Your assignment » Repeat the records exactly, so that each line matches the original.

Records for this exercise »

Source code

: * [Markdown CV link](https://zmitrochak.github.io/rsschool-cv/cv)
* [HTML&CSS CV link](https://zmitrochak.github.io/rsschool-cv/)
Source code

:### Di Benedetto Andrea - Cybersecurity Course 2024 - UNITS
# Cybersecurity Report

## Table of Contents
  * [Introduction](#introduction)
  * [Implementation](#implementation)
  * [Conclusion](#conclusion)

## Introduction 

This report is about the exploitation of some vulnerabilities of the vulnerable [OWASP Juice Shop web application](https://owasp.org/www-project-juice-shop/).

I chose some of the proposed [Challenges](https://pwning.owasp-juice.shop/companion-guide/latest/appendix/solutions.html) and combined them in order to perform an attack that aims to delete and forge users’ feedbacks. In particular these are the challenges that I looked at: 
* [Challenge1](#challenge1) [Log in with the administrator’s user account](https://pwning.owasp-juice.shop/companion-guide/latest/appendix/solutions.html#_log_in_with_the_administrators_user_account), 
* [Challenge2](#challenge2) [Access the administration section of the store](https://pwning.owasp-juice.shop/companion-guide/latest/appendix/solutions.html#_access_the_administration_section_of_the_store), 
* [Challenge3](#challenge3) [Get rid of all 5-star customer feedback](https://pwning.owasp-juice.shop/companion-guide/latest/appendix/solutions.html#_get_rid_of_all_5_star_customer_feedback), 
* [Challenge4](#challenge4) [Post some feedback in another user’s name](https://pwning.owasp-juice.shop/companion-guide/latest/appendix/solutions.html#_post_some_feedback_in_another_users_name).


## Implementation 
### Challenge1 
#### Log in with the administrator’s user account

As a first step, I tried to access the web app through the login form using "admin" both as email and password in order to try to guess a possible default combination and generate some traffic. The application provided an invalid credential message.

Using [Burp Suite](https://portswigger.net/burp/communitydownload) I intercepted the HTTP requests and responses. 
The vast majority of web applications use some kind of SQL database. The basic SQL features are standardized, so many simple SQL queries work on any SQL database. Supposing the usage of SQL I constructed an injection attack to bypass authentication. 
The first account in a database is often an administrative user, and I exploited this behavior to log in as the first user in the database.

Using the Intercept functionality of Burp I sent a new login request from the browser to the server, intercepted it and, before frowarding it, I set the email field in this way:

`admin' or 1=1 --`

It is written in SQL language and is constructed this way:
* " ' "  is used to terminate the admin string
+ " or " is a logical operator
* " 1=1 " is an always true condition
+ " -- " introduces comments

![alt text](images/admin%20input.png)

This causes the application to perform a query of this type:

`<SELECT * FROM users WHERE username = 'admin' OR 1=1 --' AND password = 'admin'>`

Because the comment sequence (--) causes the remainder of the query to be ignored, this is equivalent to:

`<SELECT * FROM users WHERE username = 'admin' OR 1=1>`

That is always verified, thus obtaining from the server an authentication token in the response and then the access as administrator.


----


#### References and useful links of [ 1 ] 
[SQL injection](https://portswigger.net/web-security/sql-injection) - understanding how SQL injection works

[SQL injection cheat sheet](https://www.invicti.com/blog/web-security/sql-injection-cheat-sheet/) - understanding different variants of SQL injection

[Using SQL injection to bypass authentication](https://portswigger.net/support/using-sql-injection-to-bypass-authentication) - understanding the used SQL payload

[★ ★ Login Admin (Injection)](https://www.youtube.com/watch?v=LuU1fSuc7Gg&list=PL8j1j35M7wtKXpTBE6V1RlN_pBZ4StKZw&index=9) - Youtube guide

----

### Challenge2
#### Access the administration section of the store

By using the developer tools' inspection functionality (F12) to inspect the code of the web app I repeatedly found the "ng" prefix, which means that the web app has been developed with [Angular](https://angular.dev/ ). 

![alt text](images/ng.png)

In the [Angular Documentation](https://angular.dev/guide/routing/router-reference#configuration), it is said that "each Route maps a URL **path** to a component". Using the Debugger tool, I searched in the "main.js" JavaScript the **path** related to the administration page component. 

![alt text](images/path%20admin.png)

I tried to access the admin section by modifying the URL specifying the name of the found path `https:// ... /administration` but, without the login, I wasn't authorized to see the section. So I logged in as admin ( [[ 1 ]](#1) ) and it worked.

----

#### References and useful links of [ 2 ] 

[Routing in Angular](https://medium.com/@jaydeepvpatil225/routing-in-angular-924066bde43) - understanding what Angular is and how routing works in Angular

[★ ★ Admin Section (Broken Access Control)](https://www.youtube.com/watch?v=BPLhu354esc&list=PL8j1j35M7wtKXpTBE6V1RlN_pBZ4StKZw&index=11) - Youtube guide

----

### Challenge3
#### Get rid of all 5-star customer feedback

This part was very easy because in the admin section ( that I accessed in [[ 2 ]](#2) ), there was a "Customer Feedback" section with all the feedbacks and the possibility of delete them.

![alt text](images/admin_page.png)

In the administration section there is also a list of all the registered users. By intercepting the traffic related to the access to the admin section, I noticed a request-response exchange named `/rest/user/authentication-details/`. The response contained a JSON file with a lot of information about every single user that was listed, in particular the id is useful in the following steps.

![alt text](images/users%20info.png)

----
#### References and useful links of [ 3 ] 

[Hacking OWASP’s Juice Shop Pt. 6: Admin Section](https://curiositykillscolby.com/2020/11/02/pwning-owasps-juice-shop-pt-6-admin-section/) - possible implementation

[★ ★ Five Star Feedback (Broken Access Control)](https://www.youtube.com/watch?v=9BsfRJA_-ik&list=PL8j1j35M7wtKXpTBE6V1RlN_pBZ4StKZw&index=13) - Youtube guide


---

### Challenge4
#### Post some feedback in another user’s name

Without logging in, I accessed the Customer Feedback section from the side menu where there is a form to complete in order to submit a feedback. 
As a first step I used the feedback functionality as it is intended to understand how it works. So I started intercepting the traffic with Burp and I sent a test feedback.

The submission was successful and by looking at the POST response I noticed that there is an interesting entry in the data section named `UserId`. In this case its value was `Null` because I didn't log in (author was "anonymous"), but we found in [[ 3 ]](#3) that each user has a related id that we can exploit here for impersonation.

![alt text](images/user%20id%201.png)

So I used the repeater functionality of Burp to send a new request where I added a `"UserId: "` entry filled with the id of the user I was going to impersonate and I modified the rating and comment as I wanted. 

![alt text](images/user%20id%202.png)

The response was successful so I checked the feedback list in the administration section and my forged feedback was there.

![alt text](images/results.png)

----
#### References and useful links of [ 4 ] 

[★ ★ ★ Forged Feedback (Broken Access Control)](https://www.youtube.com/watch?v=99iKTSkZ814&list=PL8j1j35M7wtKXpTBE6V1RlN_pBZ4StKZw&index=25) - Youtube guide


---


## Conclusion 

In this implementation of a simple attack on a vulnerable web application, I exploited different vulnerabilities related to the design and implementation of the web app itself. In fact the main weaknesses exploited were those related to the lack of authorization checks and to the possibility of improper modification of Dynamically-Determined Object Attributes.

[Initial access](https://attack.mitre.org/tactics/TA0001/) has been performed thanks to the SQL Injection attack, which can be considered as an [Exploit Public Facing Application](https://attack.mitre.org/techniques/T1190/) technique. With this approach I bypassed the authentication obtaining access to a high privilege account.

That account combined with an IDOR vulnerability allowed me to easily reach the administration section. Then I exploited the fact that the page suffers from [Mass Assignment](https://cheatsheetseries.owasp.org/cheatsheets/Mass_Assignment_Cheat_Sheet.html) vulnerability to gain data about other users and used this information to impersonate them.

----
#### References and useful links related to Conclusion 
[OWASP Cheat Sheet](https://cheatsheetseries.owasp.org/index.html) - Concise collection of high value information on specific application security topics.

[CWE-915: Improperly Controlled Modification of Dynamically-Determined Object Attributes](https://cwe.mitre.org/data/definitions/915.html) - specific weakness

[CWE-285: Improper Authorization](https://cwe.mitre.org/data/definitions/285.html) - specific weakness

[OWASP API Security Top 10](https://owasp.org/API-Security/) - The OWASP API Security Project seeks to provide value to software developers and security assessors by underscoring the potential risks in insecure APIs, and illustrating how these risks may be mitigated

Result for this task »
Source code

: * [Markdown CV link](https://zmitrochak.github.io/rsschool-cv/cv)
* [HTML&CSS CV link](https://zmitrochak.github.io/rsschool-cv/)
Source code

:### Di Benedetto Andrea - Cybersecurity Course 2024 - UNITS
# Cybersecurity Report

## Table of Contents
  * [Introduction](#introduction)
  * [Implementation](#implementation)
  * [Conclusion](#conclusion)

## Introduction 

This report is about the exploitation of some vulnerabilities of the vulnerable [OWASP Juice Shop web application](https://owasp.org/www-project-juice-shop/).

I chose some of the proposed [Challenges](https://pwning.owasp-juice.shop/companion-guide/latest/appendix/solutions.html) and combined them in order to perform an attack that aims to delete and forge users’ feedbacks. In particular these are the challenges that I looked at: 
* [Challenge1](#challenge1) [Log in with the administrator’s user account](https://pwning.owasp-juice.shop/companion-guide/latest/appendix/solutions.html#_log_in_with_the_administrators_user_account), 
* [Challenge2](#challenge2) [Access the administration section of the store](https://pwning.owasp-juice.shop/companion-guide/latest/appendix/solutions.html#_access_the_administration_section_of_the_store), 
* [Challenge3](#challenge3) [Get rid of all 5-star customer feedback](https://pwning.owasp-juice.shop/companion-guide/latest/appendix/solutions.html#_get_rid_of_all_5_star_customer_feedback), 
* [Challenge4](#challenge4) [Post some feedback in another user’s name](https://pwning.owasp-juice.shop/companion-guide/latest/appendix/solutions.html#_post_some_feedback_in_another_users_name).


## Implementation 
### Challenge1 
#### Log in with the administrator’s user account

As a first step, I tried to access the web app through the login form using "admin" both as email and password in order to try to guess a possible default combination and generate some traffic. The application provided an invalid credential message.

Using [Burp Suite](https://portswigger.net/burp/communitydownload) I intercepted the HTTP requests and responses. 
The vast majority of web applications use some kind of SQL database. The basic SQL features are standardized, so many simple SQL queries work on any SQL database. Supposing the usage of SQL I constructed an injection attack to bypass authentication. 
The first account in a database is often an administrative user, and I exploited this behavior to log in as the first user in the database.

Using the Intercept functionality of Burp I sent a new login request from the browser to the server, intercepted it and, before frowarding it, I set the email field in this way:

`admin' or 1=1 --`

It is written in SQL language and is constructed this way:
* " ' "  is used to terminate the admin string
+ " or " is a logical operator
* " 1=1 " is an always true condition
+ " -- " introduces comments

![alt text](images/admin%20input.png)

This causes the application to perform a query of this type:

`<SELECT * FROM users WHERE username = 'admin' OR 1=1 --' AND password = 'admin'>`

Because the comment sequence (--) causes the remainder of the query to be ignored, this is equivalent to:

`<SELECT * FROM users WHERE username = 'admin' OR 1=1>`

That is always verified, thus obtaining from the server an authentication token in the response and then the access as administrator.


----


#### References and useful links of [ 1 ] 
[SQL injection](https://portswigger.net/web-security/sql-injection) - understanding how SQL injection works

[SQL injection cheat sheet](https://www.invicti.com/blog/web-security/sql-injection-cheat-sheet/) - understanding different variants of SQL injection

[Using SQL injection to bypass authentication](https://portswigger.net/support/using-sql-injection-to-bypass-authentication) - understanding the used SQL payload

[★ ★ Login Admin (Injection)](https://www.youtube.com/watch?v=LuU1fSuc7Gg&list=PL8j1j35M7wtKXpTBE6V1RlN_pBZ4StKZw&index=9) - Youtube guide

----

### Challenge2
#### Access the administration section of the store

By using the developer tools' inspection functionality (F12) to inspect the code of the web app I repeatedly found the "ng" prefix, which means that the web app has been developed with [Angular](https://angular.dev/ ). 

![alt text](images/ng.png)

In the [Angular Documentation](https://angular.dev/guide/routing/router-reference#configuration), it is said that "each Route maps a URL **path** to a component". Using the Debugger tool, I searched in the "main.js" JavaScript the **path** related to the administration page component. 

![alt text](images/path%20admin.png)

I tried to access the admin section by modifying the URL specifying the name of the found path `https:// ... /administration` but, without the login, I wasn't authorized to see the section. So I logged in as admin ( [[ 1 ]](#1) ) and it worked.

----

#### References and useful links of [ 2 ] 

[Routing in Angular](https://medium.com/@jaydeepvpatil225/routing-in-angular-924066bde43) - understanding what Angular is and how routing works in Angular

[★ ★ Admin Section (Broken Access Control)](https://www.youtube.com/watch?v=BPLhu354esc&list=PL8j1j35M7wtKXpTBE6V1RlN_pBZ4StKZw&index=11) - Youtube guide

----

### Challenge3
#### Get rid of all 5-star customer feedback

This part was very easy because in the admin section ( that I accessed in [[ 2 ]](#2) ), there was a "Customer Feedback" section with all the feedbacks and the possibility of delete them.

![alt text](images/admin_page.png)

In the administration section there is also a list of all the registered users. By intercepting the traffic related to the access to the admin section, I noticed a request-response exchange named `/rest/user/authentication-details/`. The response contained a JSON file with a lot of information about every single user that was listed, in particular the id is useful in the following steps.

![alt text](images/users%20info.png)

----
#### References and useful links of [ 3 ] 

[Hacking OWASP’s Juice Shop Pt. 6: Admin Section](https://curiositykillscolby.com/2020/11/02/pwning-owasps-juice-shop-pt-6-admin-section/) - possible implementation

[★ ★ Five Star Feedback (Broken Access Control)](https://www.youtube.com/watch?v=9BsfRJA_-ik&list=PL8j1j35M7wtKXpTBE6V1RlN_pBZ4StKZw&index=13) - Youtube guide


---

### Challenge4
#### Post some feedback in another user’s name

Without logging in, I accessed the Customer Feedback section from the side menu where there is a form to complete in order to submit a feedback. 
As a first step I used the feedback functionality as it is intended to understand how it works. So I started intercepting the traffic with Burp and I sent a test feedback.

The submission was successful and by looking at the POST response I noticed that there is an interesting entry in the data section named `UserId`. In this case its value was `Null` because I didn't log in (author was "anonymous"), but we found in [[ 3 ]](#3) that each user has a related id that we can exploit here for impersonation.

![alt text](images/user%20id%201.png)

So I used the repeater functionality of Burp to send a new request where I added a `"UserId: "` entry filled with the id of the user I was going to impersonate and I modified the rating and comment as I wanted. 

![alt text](images/user%20id%202.png)

The response was successful so I checked the feedback list in the administration section and my forged feedback was there.

![alt text](images/results.png)

----
#### References and useful links of [ 4 ] 

[★ ★ ★ Forged Feedback (Broken Access Control)](https://www.youtube.com/watch?v=99iKTSkZ814&list=PL8j1j35M7wtKXpTBE6V1RlN_pBZ4StKZw&index=25) - Youtube guide


---


## Conclusion 

In this implementation of a simple attack on a vulnerable web application, I exploited different vulnerabilities related to the design and implementation of the web app itself. In fact the main weaknesses exploited were those related to the lack of authorization checks and to the possibility of improper modification of Dynamically-Determined Object Attributes.

[Initial access](https://attack.mitre.org/tactics/TA0001/) has been performed thanks to the SQL Injection attack, which can be considered as an [Exploit Public Facing Application](https://attack.mitre.org/techniques/T1190/) technique. With this approach I bypassed the authentication obtaining access to a high privilege account.

That account combined with an IDOR vulnerability allowed me to easily reach the administration section. Then I exploited the fact that the page suffers from [Mass Assignment](https://cheatsheetseries.owasp.org/cheatsheets/Mass_Assignment_Cheat_Sheet.html) vulnerability to gain data about other users and used this information to impersonate them.

----
#### References and useful links related to Conclusion 
[OWASP Cheat Sheet](https://cheatsheetseries.owasp.org/index.html) - Concise collection of high value information on specific application security topics.

[CWE-915: Improperly Controlled Modification of Dynamically-Determined Object Attributes](https://cwe.mitre.org/data/definitions/915.html) - specific weakness

[CWE-285: Improper Authorization](https://cwe.mitre.org/data/definitions/285.html) - specific weakness

[OWASP API Security Top 10](https://owasp.org/API-Security/) - The OWASP API Security Project seeks to provide value to software developers and security assessors by underscoring the potential risks in insecure APIs, and illustrating how these risks may be mitigated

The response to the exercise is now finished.